Dog tooth spa calcite on pyrite & galena, Missouri

And Finally – Storage

It may sound counter-intuitive, but invest in a nice display cabinet or case, and limit your collection to what fits inside.”   yeah… nice try…

Every great collection needs a really bad old cabinet to display it. An unlit, dusty set of dark wooden drawers with no glass is perfect. Don’t forget to stuff it in a corner of the spare room with an old rolled up carpet leaning against it so you can’t open it. When the odd -and exceptionally rare- visitor expresses some vague interest in seeing one or two of your nicer rocks, you’ll have some serious furniture shifting to do.

And don’t forget to store some of your duller unlabelled rocks in damp cardboard boxes in the garage, mummified in bubble wrap.
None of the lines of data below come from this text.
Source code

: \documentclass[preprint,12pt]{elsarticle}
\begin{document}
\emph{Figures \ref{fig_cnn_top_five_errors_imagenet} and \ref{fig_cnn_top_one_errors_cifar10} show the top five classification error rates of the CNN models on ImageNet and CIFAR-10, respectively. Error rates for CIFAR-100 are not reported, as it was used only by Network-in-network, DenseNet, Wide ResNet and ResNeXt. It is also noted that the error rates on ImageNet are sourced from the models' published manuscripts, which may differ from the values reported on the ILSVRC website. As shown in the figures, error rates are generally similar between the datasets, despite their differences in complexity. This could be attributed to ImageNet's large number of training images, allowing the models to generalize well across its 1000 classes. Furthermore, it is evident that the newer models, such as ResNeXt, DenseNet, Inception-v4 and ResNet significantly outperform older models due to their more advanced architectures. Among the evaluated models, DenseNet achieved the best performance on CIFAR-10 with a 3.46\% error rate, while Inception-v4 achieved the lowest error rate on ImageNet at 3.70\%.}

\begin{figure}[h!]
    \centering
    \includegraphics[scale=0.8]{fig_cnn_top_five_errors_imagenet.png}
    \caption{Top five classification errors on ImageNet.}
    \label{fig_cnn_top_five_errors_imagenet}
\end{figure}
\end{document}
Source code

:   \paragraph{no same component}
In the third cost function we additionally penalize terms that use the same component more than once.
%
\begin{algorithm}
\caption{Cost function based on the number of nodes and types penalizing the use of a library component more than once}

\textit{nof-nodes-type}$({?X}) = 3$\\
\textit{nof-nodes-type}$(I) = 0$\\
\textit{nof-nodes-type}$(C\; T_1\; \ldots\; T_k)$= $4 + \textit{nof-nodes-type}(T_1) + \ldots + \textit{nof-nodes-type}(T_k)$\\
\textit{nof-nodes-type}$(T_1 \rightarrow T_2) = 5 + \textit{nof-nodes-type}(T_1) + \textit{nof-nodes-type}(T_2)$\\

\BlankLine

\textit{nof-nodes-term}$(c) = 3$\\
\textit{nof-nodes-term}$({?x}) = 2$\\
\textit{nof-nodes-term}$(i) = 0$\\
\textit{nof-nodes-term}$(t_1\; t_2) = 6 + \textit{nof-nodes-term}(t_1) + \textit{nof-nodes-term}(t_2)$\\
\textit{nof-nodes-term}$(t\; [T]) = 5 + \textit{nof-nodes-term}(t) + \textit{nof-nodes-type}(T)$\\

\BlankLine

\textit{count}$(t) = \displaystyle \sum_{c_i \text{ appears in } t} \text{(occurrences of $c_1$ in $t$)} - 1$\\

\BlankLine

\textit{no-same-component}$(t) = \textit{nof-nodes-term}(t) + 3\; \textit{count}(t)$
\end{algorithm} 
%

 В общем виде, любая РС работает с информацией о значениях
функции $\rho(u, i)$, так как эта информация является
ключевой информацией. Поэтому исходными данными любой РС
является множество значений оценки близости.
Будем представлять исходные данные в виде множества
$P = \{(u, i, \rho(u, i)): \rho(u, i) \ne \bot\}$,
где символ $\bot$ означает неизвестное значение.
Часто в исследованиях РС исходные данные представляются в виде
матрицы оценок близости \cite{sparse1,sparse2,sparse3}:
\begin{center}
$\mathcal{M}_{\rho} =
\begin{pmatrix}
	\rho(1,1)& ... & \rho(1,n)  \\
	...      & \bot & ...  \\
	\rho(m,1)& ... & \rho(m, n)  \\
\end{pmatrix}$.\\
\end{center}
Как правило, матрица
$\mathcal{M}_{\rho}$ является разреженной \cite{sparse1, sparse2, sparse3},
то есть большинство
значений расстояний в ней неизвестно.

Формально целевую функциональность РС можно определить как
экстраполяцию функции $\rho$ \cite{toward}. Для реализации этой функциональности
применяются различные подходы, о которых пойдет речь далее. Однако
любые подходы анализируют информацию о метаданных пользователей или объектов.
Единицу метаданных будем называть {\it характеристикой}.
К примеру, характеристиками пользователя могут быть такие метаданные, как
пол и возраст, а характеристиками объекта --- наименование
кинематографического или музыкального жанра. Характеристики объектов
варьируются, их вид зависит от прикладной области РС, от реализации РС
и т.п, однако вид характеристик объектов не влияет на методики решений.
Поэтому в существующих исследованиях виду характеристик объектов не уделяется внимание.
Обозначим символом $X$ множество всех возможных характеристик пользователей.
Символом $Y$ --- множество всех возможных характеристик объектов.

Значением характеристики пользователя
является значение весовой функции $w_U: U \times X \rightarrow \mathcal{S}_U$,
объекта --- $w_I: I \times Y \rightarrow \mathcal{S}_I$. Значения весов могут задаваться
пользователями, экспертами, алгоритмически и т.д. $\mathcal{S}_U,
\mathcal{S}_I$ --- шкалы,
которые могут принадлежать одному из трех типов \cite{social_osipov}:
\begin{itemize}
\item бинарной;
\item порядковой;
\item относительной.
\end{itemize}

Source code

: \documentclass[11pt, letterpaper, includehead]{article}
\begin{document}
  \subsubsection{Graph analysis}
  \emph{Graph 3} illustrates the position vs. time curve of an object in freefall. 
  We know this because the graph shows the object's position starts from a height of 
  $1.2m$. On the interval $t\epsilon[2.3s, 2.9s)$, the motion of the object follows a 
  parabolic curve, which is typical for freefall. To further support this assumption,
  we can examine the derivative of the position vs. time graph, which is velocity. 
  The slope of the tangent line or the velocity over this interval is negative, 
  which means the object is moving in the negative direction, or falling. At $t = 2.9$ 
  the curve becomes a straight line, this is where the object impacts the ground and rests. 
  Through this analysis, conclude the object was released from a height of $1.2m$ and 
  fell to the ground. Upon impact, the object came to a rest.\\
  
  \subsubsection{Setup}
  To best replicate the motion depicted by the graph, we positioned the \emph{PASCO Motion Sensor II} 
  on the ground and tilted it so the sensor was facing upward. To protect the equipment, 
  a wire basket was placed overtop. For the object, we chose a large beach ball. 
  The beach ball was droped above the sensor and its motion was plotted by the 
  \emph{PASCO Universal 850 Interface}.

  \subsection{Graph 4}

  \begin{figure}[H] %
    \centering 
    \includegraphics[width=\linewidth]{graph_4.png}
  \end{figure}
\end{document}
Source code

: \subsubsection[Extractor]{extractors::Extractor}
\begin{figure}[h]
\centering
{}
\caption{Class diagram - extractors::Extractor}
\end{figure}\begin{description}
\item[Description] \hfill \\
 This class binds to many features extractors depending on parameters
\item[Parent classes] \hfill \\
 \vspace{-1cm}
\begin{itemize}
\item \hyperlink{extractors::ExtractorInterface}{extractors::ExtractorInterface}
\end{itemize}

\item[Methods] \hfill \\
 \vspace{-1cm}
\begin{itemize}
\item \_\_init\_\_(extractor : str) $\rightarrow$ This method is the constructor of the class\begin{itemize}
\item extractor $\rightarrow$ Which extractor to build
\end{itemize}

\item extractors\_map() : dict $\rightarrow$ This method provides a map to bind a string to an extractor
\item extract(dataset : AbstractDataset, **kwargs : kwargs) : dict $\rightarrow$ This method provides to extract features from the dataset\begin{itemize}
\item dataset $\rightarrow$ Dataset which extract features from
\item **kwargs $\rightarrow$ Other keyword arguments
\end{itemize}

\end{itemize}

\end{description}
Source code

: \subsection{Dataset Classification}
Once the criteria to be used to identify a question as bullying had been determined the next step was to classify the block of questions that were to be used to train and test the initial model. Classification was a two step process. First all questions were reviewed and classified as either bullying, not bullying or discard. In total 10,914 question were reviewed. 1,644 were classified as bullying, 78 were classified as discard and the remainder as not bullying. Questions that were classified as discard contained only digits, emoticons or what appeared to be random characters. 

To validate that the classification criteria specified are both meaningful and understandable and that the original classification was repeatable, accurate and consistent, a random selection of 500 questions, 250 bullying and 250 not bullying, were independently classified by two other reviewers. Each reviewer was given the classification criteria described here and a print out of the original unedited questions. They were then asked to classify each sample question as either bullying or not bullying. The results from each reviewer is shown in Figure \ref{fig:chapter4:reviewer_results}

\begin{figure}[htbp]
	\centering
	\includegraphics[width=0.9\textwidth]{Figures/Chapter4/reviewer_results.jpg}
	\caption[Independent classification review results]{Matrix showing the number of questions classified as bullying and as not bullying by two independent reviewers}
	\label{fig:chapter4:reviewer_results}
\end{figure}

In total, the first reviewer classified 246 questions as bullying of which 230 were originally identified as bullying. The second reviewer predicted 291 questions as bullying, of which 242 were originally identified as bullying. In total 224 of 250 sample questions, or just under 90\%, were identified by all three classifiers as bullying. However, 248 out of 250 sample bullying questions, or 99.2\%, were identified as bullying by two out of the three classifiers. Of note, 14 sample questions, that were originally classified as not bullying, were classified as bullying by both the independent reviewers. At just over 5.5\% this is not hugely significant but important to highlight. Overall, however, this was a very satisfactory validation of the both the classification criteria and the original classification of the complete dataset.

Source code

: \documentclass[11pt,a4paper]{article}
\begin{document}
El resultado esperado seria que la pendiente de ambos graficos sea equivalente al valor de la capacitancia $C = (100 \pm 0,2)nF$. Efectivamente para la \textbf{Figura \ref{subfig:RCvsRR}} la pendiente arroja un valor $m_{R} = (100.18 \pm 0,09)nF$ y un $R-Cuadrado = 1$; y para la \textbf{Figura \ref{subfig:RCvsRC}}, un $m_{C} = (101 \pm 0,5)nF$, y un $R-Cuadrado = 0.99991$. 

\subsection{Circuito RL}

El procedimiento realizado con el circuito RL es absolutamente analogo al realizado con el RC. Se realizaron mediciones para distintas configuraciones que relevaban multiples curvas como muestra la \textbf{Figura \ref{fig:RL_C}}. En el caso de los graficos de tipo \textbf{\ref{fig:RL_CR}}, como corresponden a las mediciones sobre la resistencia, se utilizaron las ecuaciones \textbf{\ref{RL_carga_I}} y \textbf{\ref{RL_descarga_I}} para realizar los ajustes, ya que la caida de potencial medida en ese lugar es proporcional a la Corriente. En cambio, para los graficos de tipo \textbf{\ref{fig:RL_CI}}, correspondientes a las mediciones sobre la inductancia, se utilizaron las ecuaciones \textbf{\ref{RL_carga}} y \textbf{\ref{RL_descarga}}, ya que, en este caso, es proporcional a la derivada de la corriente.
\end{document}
The first time you try to move them, one box is guaranteed to split, dropping a 6lb chunk of Scotland on your foot.

Don’t Forget

Addiction is not just for Christmas. If you have any of your own stories about the strange compulsion to collect rocks, send me a comment. If you understand my severe addiction issues, then PLEASE help me get the therapy I need and subscribe to urbancrows.com via the euhedral crystalline subscription box that mysteriously nucleated from a mineral rich hydrothermal fluid and attached itself to the top of my home page. I’ll be sure to email you more nonsense about rocks and addiction in the future.

6 thoughts on “Things Geologists Do #5”

  1. wiping my eyes, I laughed so hard I cried. I found a twelve step group while in Stage 2. The fact I moved 10 times in 12 years may have had something to do with it too. Hope you are safe and giving novel SARS CoV2 the finger.

    1. many thanks! I love any feedback and if I made you chuckle, all the better. That’s why i write.

      1. Ralph, I have to confess that I have never been afflicted with your sad addiction However, I did succumb to buying a small gold nugget from a prospector in sunny South Africa many years ago. Having parted with some hard-earned dosh, imagine my surprise/horror when I showed my prize nugget to the wives of senior management during an annual review meeting – and one of them nicked it! With no thought for my future career potential, I indignantly enquired of the said ladies, and one cheerily piped up, “Oh yes, I have it”, as she pulled it from her handbag. Some people have no scruples…

        Keep up the humour with Urban Crows – I always enjoy your ramblings.

        1. Thanks Nick. I too had some gold nuggets – third of an ounce the biggest, but they got nicked when my flat got burgled. Pissed me off.

  2. The gal who cuts my hair (in Colorado) has a collection that customers have brought her. I’ve contributed a dull piece of gray-orange shale from Western Australia, that I think is 2b years old. Also something that looks like half-melted pyrite that I bought from a woman with a table beside a seldom-traveled road in the Namib. I wish I had another crack at the rocks on that table, but it’s just a little too far.

    As for my barber, her job is temporarily on hold, so I hope her collection is a comfort to her.

  3. It was the ‘damp cardboard boxes, mummified in bubble-wrap’ that cracked me up.
    My problem is that I inherited my mother’s collection. And it’s a lot better than mine!